Falta de lampreia obriga Penacova a cancelar festival
Não é a primeira vez que a escassez de lampreia ameaça ou cancela este evento tradicional em Penacova. A edição de 2024 foi cancelada devido à falta de lampreia, confirma o autarca Álvaro Coimbra, referindo que o período para a lampreia vai até Abril, mas não se prevê que haja uma grande alteração face ao cenário actual.
Em 2022, o município foi obrigado a suspender o festival também face à escassez daquela espécie que se reproduz no rio Mondego, tendo depois realizado o certame em Abril. "Um evento gastronómico pressupõe abundância e, neste momento, a lampreia é pouca e muito cara", justificou o autarca.
Por aquele concelho ser conhecido como uma referência na confecção da lampreia, Álvaro Coimbra decidiu avançar com um colóquio para abordar o declínio da espécie no território português, num evento que terá também como intenção exigir medidas para que o actual cenário seja revertido.

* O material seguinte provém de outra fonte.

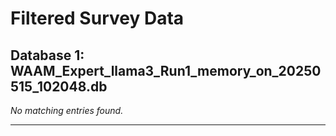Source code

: # Filtered Survey Data

## Database 1: WAAM_Expert_llama3_Run1_memory_on_20250515_102048.db

_No matching entries found._

---

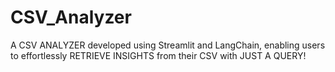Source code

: # CSV_Analyzer
A CSV ANALYZER developed using Streamlit and LangChain, enabling users to effortlessly RETRIEVE INSIGHTS from their CSV with JUST A QUERY!
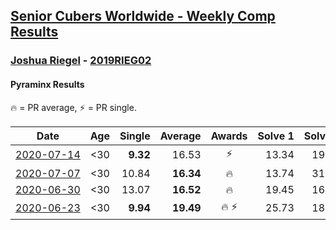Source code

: <style>table {white-space: nowrap;}</style>

## [Senior Cubers Worldwide - Weekly Comp Results](/scw-comp/results/)
### [Joshua Riegel](README.md) - [2019RIEG02](https://www.worldcubeassociation.org/persons/2019RIEG02?event=pyram)
#### Pyraminx Results

<span style="white-space: nowrap;">🔥 = PR average</span>, <span style="white-space: nowrap;">⚡ = PR single</span>.

| Date | Age | Single | Average | Awards | Solve 1 | Solve 2 | Solve 3 | Solve 4 | Solve 5 | Video |
| :--: | :--: | --: | --: | :--: | --: | --: | --: | --: | --: | :-- |
| [2020-07-14](../../results/2020-07-14/pyram.md) | <30 | **9.32** | 16.53 | ⚡ | 13.34 | 19.47 | 20.28 | 16.78 | **9.32** | [Desktop](https://www.facebook.com/events/413064016333950/permalink/415995252707493) / [Mobile](https://m.facebook.com/events/413064016333950?view=permalink&id=415995252707493) |
| [2020-07-07](../../results/2020-07-07/pyram.md) | <30 | 10.84 | **16.34** | 🔥 | 13.74 | 31.59 | 10.84 | 16.77 | 18.51 | [Desktop](https://www.facebook.com/events/198255948253934/permalink/201571987922330) / [Mobile](https://m.facebook.com/events/198255948253934?view=permalink&id=201571987922330) |
| [2020-06-30](../../results/2020-06-30/pyram.md) | <30 | 13.07 | **16.52** | 🔥 | 19.45 | 16.54 | 13.07 | 24.53 | 13.58 | [Desktop](https://www.facebook.com/events/1716512181834525/permalink/1720012624817814) / [Mobile](https://m.facebook.com/events/1716512181834525?view=permalink&id=1720012624817814) |
| [2020-06-23](../../results/2020-06-23/pyram.md) | <30 | **9.94** | **19.49** | 🔥 ⚡ | 25.73 | 18.61 | 18.81 | 21.04 | **9.94** | [Desktop](https://www.facebook.com/events/1618516681636159/permalink/1623946524426508) / [Mobile](https://m.facebook.com/events/1618516681636159?view=permalink&id=1623946524426508) |


<!-- Global site tag (gtag.js) - Google Analytics -->
<script async src="https://www.googletagmanager.com/gtag/js?id=UA-86348435-3"></script>
<script>window.dataLayer = window.dataLayer || []; function gtag() {dataLayer.push(arguments);} gtag('js', new Date()); gtag('config', 'UA-86348435-3');</script>
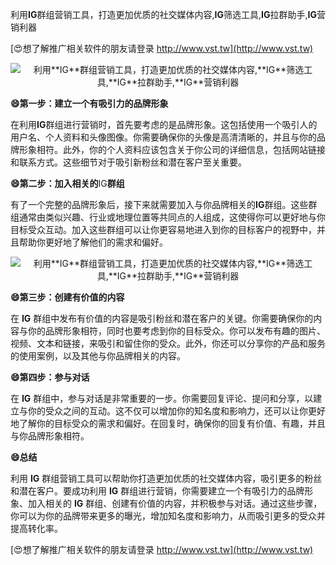 利用**IG**群组营销工具，打造更加优质的社交媒体内容,**IG**筛选工具,**IG**拉群助手,**IG**营销利器

[😍想了解推广相关软件的朋友请登录 http://www.vst.tw](http://www.vst.tw)

 <center><img src="https://vst.tw/MP4/tuiguang/png/4.png" alt="利用**IG**群组营销工具，打造更加优质的社交媒体内容,**IG**筛选工具,**IG**拉群助手,**IG**营销利器"></center>

**😄第一步：建立一个有吸引力的品牌形象**

在利用**IG**群组进行营销时，首先要考虑的是品牌形象。这包括使用一个吸引人的用户名、个人资料和头像图像。你需要确保你的头像是高清清晰的，并且与你的品牌形象相符。此外，你的个人资料应该包含关于你公司的详细信息，包括网站链接和联系方式。这些细节对于吸引新粉丝和潜在客户至关重要。

**😄第二步：加入相关的**IG**群组**

有了一个完整的品牌形象后，接下来就需要加入与你品牌相关的**IG**群组。这些群组通常由类似兴趣、行业或地理位置等共同点的人组成，这使得你可以更好地与你目标受众互动。加入这些群组可以让你更容易地进入到你的目标客户的视野中，并且帮助你更好地了解他们的需求和偏好。

 <center><img src="https://vst.tw/MP4/tuiguang/png/0.png" alt="利用**IG**群组营销工具，打造更加优质的社交媒体内容,**IG**筛选工具,**IG**拉群助手,**IG**营销利器"></center>

**😄第三步：创建有价值的内容**

在 **IG** 群组中发布有价值的内容是吸引粉丝和潜在客户的关键。你需要确保你的内容与你的品牌形象相符，同时也要考虑到你的目标受众。你可以发布有趣的图片、视频、文本和链接，来吸引和留住你的受众。此外，你还可以分享你的产品和服务的使用案例，以及其他与你品牌相关的内容。

**😄第四步：参与对话**

在 **IG** 群组中，参与对话是非常重要的一步。你需要回复评论、提问和分享，以建立与你的受众之间的互动。这不仅可以增加你的知名度和影响力，还可以让你更好地了解你的目标受众的需求和偏好。在回复时，确保你的回复有价值、有趣，并且与你品牌形象相符。

**😄总结**

利用 **IG** 群组营销工具可以帮助你打造更加优质的社交媒体内容，吸引更多的粉丝和潜在客户。要成功利用 **IG** 群组进行营销，你需要建立一个有吸引力的品牌形象、加入相关的 **IG** 群组、创建有价值的内容，并积极参与对话。通过这些步骤，你可以为你的品牌带来更多的曝光，增加知名度和影响力，从而吸引更多的受众并提高转化率。

[😍想了解推广相关软件的朋友请登录 http://www.vst.tw](http://www.vst.tw)



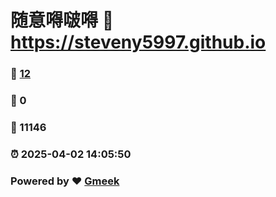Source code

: # 随意嘚啵嘚 :link: https://steveny5997.github.io 
### :page_facing_up: [12](https://steveny5997.github.io/tag.html) 
### :speech_balloon: 0 
### :hibiscus: 11146 
### :alarm_clock: 2025-04-02 14:05:50 
### Powered by :heart: [Gmeek](https://github.com/Meekdai/Gmeek)
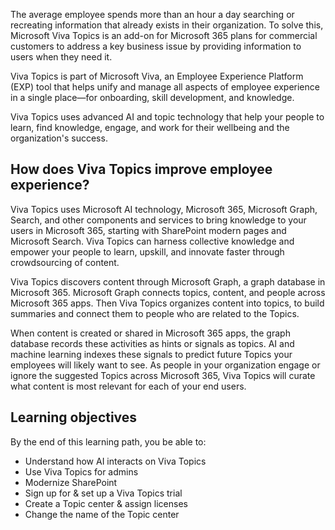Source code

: The average employee spends more than an hour a day searching or recreating information that already exists in their organization. To solve this, Microsoft Viva Topics is an add-on for Microsoft 365 plans for commercial customers to address a key business issue by providing information to users when they need it.

Viva Topics is part of Microsoft Viva, an Employee Experience Platform (EXP) tool that helps unify and manage all aspects of employee experience in a single place—for onboarding, skill development, and knowledge.  

Viva Topics uses advanced AI and topic technology that help your people to learn, find knowledge, engage, and work for their wellbeing and the organization's success.  

## How does Viva Topics improve employee experience?

Viva Topics uses Microsoft AI technology, Microsoft 365, Microsoft Graph, Search, and other components and services to bring knowledge to your users in Microsoft 365, starting with SharePoint modern pages and Microsoft Search. Viva Topics can harness collective knowledge and empower your people to learn, upskill, and innovate faster through crowdsourcing of content.

Viva Topics discovers content through Microsoft Graph, a graph database in Microsoft 365. Microsoft Graph connects topics, content, and people across Microsoft 365 apps. Then Viva Topics organizes content into topics, to build summaries and connect them to people who are related to the Topics.

When content is created or shared in Microsoft 365 apps, the graph database records these activities as hints or signals as topics. AI and machine learning indexes these signals to predict future Topics your employees will likely want to see. As people in your organization engage or ignore the suggested Topics across Microsoft 365, Viva Topics will curate what content is most relevant for each of your end users.

## Learning objectives

By the end of this learning path, you be able to:

- Understand how AI interacts on Viva Topics  
- Use Viva Topics for admins  
- Modernize SharePoint  
- Sign up for & set up a Viva Topics trial
- Create a Topic center & assign licenses
- Change the name of the Topic center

Organizado pela Câmara de Penacova e pela Confraria da Lampreia de Penacova, em colaboração com o Centro de Ciências do Mar e do Ambiente, o colóquio irá decorrer no sábado, no auditório municipal. "Tendo em conta que somos conhecidos como a capital da lampreia, tínhamos de fazer alguma coisa e convidar a comunidade científica para debater esta questão", argumenta Álvaro Coimbra, que admite a possibilidade de se proibir a pesca da lampreia, salientando que, para o município, "em primeiro lugar, está a preservação da espécie".
Apesar de tudo, não é o preço (uma lampreia inteira ronda os 150 euros) que tem afastado os clientes, mas sim a falta do peixe, notou. "No domingo, tive mais de 50 chamadas para lampreia e tive de dizer que não havia", disse Jorge Cota, proprietário de um restaurante, acrescentando que tem reservas que poderão ser canceladas porque não terá "lampreia para satisfazer" os comensais.
Assim, ao que tudo indica, aos inconsoláveis apreciadores de lampreia resta rumar ao Minho onde se assinala o festim da lampreia em São Pedro da Torre, no concelho de Valença, entre 15 e 17 de Março, no Festival Gastronómico Sabores da Lampreia.